[Rendered images with source text]

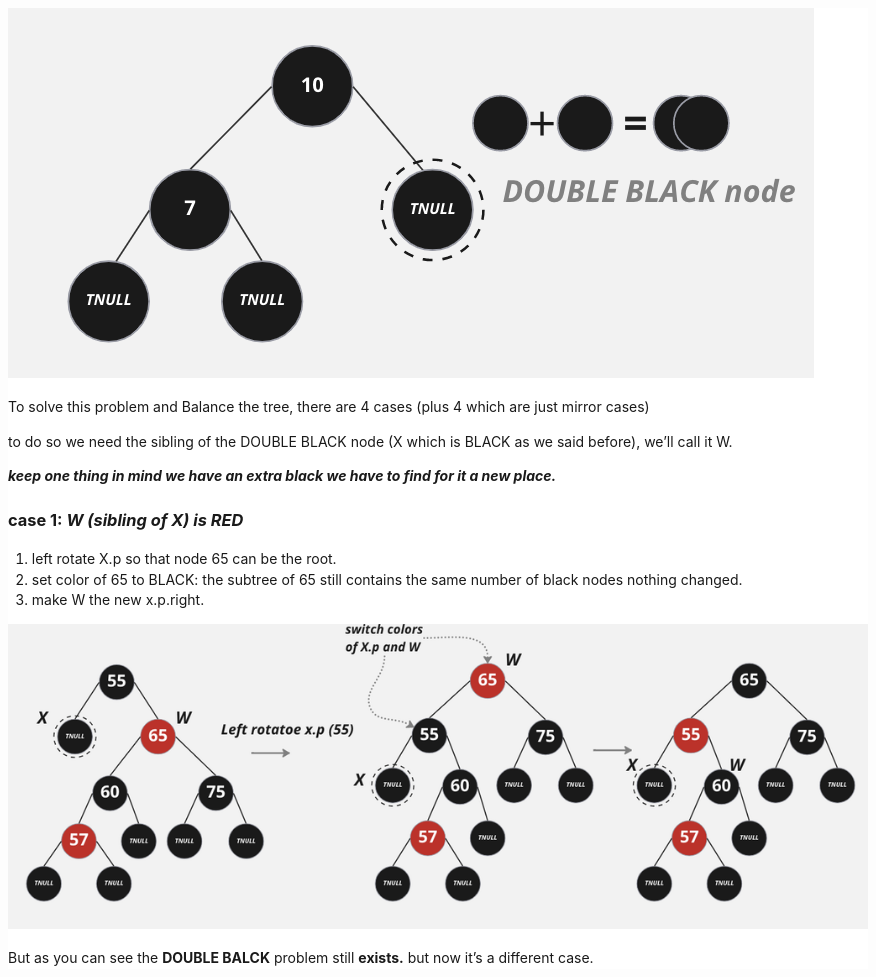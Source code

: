 ![delete4.png](RED%20BLACK%20Trees%205c5b57cbfb784c99b7f2af98a507a797/delete4.png)

To solve this problem and Balance the tree, there are 4 cases (plus 4 which are just mirror cases)

to do so we need the sibling of the DOUBLE BLACK node (X which is BLACK as we said before), we’ll call it W.

***keep one thing in mind we have an extra black we have to find for it a new place.***

### case 1: *W (sibling of X) is RED*

1. left rotate X.p so that node 65 can be the root.
2. set color of 65 to BLACK: the subtree of 65 still contains the same number of black nodes nothing changed.
3. make W the new x.p.right.

![delete5.png](RED%20BLACK%20Trees%205c5b57cbfb784c99b7f2af98a507a797/delete5.png)

But as you can see the **DOUBLE BALCK** problem still **exists.** but now it’s a different case.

**PROBLEM STATEMENT:** Within the entries above, count each line holding the string "DOUBLE". Give only the result.

**RESULT:** 2